Our Work
The process of creating a handmade Stinson Studios wood salad bowl begins with the selection of Eastern Canadian hardwoods.
Logs are culled from sustainable wood lots, from farmers’ wood piles and harvested from the family farm. Our favored varieties include maple, birch, oak and ash.
Our process
If you’d like to see more of our finished product you can browse our shop online.
When it comes to our hand-turned bowls, we start by cutting a section from a log and roughing out blocks with a chainsaw. Once we have a block with the rough shape of a bowl, we take the block inside and mount it onto our bowl lathe. Our lathe does not have a bed and with it we are capable of turning objects up to three feet in diameter. Unfortunately, lathes like these are not commercially available and we had to build this one with the help of our friend Henry Saxe. Henry is a well-known metal sculptor who has been awarded the Order of Canada for his art and on less momentous occasions helped us build a lathe and patch holes in Grumman canoes.
After mounting the bowl blank, we start by turning the outside of the block to establish the shape of our final form. When first starting out, people have a habit of staring intently at the chisel where you are holding it free-hand against the block. However, one quickly learns that shavings can pile up and you are not always able to watch what you are doing. When you become well practiced at turning, you begin to stop relying on watching your chisel. Suddenly you realize that the important information comes not from visual cues, but rather “reading” resistance and vibrations through your hands or listening for the different sounds the chisel makes when carving well or loosing the thread of your cut. Being truly practiced means responding intuitively to these signals and responding to the material faster than we can consciously react. If you have to think about changing the angle of your cut or increase the pressure of the chisel, it is too late. Learning to turn is a perfect example of progressing through the four cognitive levels of learning; unconscious incompetence, conscious incompetence, conscious competence and unconscious competence. When I (Jesse) began turning it took take me three hours of focused concentration to do a single step in turning a bowl. Six years later, that step now takes me roughly fifteen minutes of unconscious intuitive movements.

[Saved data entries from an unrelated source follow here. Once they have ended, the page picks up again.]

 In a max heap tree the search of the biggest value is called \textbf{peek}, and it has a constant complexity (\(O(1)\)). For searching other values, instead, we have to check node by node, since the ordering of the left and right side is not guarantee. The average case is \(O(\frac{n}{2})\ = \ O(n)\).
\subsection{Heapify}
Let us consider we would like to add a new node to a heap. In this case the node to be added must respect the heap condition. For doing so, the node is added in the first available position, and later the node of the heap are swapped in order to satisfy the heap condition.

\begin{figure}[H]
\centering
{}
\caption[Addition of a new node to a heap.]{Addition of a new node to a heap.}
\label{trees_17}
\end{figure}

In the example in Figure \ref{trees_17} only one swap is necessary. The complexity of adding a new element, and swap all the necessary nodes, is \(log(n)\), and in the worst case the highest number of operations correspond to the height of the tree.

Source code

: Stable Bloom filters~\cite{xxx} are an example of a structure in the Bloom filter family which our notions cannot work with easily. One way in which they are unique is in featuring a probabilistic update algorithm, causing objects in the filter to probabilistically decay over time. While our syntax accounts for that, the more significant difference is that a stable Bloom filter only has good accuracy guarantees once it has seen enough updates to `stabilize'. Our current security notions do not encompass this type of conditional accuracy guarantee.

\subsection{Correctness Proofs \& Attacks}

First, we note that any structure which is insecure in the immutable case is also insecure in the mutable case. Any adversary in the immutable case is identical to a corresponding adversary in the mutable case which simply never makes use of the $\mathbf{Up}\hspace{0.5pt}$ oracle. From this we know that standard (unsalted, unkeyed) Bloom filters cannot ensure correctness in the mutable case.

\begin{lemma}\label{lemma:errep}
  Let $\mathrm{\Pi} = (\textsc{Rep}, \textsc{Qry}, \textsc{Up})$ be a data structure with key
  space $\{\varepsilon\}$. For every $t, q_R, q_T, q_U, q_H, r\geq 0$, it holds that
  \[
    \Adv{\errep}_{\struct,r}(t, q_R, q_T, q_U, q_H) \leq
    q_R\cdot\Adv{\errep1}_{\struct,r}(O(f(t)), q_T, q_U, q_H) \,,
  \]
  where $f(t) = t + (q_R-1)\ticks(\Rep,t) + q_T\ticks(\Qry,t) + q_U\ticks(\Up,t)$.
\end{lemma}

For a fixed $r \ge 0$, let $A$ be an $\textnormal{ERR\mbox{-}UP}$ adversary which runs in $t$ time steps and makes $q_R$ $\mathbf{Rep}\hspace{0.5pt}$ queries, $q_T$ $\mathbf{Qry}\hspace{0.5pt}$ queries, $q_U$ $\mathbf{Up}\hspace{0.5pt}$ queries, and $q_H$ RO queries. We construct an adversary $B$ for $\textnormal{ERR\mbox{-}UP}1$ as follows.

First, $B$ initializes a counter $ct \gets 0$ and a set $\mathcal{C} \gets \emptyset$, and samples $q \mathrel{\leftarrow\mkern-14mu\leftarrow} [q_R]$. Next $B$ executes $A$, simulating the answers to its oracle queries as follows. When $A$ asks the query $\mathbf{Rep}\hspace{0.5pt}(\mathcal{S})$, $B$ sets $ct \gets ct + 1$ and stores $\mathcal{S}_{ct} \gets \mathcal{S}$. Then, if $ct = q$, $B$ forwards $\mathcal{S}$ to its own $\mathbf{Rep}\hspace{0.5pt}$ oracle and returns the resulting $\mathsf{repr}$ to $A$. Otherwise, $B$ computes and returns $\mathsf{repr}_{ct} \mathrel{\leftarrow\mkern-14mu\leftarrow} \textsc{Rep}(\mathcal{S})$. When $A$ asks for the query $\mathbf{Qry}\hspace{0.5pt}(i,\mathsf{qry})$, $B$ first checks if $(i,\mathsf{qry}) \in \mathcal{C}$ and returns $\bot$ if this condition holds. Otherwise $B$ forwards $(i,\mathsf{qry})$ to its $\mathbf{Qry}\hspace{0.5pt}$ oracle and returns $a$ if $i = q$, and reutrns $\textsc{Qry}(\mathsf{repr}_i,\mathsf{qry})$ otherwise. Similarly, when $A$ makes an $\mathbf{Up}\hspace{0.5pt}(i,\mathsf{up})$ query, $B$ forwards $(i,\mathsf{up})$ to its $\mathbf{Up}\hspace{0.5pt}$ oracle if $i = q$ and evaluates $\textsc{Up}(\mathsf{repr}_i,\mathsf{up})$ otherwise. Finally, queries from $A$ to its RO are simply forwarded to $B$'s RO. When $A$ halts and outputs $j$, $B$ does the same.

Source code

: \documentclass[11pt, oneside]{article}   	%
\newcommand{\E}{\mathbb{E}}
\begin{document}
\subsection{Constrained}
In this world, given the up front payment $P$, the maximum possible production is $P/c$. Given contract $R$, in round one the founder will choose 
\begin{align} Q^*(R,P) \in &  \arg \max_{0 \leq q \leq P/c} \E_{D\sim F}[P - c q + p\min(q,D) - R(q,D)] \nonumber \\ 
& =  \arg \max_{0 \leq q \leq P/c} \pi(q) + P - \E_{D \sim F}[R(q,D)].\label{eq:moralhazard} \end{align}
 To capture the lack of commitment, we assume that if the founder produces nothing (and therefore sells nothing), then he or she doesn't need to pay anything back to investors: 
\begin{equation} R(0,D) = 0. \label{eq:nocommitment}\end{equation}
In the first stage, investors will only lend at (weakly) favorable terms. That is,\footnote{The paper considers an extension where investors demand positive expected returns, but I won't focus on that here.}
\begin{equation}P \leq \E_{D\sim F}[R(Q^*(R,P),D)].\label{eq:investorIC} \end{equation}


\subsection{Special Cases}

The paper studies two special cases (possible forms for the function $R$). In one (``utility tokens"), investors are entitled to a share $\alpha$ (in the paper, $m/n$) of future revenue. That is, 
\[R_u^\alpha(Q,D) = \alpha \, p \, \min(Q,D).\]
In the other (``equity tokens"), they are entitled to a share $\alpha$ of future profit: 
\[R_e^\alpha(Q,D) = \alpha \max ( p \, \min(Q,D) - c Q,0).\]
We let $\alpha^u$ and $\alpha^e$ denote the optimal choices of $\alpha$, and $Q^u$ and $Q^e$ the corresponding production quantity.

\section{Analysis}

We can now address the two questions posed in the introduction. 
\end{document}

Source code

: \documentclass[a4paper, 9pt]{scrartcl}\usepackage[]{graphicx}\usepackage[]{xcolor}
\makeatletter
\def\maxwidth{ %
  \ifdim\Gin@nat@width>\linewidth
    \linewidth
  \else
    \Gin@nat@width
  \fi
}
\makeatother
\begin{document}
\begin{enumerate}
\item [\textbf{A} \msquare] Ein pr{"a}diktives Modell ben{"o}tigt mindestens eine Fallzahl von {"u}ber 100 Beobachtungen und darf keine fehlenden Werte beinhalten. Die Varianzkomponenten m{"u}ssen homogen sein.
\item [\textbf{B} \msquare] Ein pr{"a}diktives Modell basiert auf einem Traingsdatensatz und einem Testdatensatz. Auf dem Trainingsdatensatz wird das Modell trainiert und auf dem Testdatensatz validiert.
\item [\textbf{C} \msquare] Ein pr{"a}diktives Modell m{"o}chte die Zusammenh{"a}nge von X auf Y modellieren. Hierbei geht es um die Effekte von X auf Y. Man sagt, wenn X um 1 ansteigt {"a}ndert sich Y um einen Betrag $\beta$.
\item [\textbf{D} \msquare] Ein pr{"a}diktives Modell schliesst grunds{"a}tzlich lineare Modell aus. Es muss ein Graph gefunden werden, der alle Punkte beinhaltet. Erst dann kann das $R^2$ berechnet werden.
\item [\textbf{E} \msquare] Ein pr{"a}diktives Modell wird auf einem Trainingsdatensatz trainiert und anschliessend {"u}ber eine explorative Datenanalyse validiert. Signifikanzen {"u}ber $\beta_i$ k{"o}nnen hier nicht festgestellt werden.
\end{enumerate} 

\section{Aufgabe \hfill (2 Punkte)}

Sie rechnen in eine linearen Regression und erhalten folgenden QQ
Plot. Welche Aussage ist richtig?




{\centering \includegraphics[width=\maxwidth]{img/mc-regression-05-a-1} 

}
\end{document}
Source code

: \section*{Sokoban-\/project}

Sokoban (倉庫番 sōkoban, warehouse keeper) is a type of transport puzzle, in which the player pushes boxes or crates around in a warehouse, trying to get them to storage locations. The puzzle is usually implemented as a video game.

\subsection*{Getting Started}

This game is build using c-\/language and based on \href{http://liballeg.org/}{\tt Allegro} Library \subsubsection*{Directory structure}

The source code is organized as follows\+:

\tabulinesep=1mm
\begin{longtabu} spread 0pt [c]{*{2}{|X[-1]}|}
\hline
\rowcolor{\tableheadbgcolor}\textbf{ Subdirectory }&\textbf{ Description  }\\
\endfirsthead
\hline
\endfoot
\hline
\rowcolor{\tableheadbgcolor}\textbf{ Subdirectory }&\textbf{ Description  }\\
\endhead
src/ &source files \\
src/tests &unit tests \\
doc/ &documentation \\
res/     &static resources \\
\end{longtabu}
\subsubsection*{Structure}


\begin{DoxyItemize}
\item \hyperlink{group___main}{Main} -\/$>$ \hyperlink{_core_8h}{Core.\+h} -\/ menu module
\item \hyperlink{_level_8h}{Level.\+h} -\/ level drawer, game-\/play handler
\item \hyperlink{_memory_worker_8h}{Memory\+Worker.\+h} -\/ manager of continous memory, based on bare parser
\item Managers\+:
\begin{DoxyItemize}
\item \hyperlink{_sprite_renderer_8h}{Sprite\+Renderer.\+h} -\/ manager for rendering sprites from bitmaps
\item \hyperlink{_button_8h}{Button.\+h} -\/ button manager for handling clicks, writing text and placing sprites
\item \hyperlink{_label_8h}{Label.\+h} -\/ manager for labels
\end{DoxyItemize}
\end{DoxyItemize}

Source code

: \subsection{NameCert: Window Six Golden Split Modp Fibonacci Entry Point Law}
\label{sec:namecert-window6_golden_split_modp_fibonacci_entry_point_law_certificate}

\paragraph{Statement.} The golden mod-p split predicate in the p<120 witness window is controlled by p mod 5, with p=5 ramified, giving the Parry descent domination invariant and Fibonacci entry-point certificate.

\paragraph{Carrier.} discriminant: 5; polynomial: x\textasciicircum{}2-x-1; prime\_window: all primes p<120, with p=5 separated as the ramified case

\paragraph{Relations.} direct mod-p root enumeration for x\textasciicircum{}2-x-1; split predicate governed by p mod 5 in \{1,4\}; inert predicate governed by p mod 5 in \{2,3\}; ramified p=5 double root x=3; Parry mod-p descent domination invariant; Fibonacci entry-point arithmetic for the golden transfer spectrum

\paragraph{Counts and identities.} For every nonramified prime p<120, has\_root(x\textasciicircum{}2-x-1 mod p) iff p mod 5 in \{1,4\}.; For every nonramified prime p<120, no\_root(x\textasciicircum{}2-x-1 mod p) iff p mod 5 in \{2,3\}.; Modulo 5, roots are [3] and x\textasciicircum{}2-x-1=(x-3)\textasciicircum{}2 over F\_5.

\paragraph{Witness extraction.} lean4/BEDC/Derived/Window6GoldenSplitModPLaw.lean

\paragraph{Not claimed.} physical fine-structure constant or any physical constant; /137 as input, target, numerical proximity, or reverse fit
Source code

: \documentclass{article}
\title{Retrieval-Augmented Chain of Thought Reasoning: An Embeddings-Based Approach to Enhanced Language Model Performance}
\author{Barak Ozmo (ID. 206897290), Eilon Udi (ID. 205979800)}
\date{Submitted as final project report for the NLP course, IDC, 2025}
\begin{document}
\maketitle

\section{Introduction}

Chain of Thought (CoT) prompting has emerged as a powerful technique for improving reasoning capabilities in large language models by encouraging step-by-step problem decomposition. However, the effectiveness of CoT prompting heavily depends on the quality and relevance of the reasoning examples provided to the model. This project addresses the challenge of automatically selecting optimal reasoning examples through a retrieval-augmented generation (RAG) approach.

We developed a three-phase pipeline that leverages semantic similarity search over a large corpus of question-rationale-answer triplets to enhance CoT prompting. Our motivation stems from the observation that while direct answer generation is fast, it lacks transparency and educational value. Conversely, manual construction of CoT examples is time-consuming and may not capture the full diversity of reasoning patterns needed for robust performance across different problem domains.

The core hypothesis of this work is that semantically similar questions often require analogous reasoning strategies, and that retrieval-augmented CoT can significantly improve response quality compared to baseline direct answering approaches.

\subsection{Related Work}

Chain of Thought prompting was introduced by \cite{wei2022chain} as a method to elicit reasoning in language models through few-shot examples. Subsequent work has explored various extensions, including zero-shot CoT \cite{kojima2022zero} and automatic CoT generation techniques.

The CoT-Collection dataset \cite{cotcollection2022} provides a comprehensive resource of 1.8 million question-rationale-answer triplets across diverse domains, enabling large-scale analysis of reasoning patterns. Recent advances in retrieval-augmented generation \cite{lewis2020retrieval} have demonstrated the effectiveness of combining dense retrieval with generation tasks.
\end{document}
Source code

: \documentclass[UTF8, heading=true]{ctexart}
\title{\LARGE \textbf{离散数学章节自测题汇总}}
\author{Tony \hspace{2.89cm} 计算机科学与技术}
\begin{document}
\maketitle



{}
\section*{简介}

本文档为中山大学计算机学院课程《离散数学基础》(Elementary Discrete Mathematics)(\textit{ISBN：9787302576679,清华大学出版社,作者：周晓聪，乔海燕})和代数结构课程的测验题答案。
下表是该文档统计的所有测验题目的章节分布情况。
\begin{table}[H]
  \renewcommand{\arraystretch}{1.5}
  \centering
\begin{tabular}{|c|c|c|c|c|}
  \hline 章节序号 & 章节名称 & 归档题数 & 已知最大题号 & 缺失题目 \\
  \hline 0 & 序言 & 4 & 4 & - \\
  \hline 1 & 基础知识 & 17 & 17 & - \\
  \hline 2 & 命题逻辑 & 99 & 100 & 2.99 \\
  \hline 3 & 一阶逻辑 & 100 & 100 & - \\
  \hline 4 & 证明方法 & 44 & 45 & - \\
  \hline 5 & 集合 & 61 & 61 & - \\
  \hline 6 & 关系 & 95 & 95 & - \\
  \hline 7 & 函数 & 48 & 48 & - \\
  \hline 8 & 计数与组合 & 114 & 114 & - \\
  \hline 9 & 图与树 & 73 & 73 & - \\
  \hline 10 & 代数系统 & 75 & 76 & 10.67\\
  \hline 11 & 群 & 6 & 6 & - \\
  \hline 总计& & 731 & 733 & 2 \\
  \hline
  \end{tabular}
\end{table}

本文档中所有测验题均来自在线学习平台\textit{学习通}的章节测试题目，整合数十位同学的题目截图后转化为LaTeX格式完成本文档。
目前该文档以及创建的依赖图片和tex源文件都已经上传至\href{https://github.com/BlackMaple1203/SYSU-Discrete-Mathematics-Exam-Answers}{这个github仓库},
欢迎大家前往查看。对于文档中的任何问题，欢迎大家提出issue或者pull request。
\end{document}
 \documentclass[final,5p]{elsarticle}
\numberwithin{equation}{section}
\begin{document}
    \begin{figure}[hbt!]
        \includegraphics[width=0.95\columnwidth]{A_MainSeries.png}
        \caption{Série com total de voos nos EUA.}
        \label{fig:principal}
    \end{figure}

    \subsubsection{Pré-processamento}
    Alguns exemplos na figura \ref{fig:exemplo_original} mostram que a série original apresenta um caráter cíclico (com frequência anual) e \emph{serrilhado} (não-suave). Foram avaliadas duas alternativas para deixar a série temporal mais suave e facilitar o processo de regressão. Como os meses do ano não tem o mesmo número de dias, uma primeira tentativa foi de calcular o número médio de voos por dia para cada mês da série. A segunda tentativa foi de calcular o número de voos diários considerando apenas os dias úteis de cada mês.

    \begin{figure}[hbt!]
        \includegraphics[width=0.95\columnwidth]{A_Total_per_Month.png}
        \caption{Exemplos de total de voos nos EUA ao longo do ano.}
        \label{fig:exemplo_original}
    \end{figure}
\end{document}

Once the outside shape of the bowl is established, we move our tool rest around to the front of the lathe and begin carving material from the center of the bowl. From this angle you cannot see the outside curve of the bowl and experience the challenge of carving away material without being able to physically see when to stop. Years of practice have enabled us to feel and hear how close we are with the chisel to the outside of the form. Otherwise you have to keep turning the lathe on and off so you can check the bowl’s thickness. Eventually, if the bowl has not blown off or we have not carved right through the bottom, we are left with a nice bowl with walls of an even thickness. From here the bowl is left for two to three weeks to dry before it is sanded and finished with bees’ wax and vegetable oil.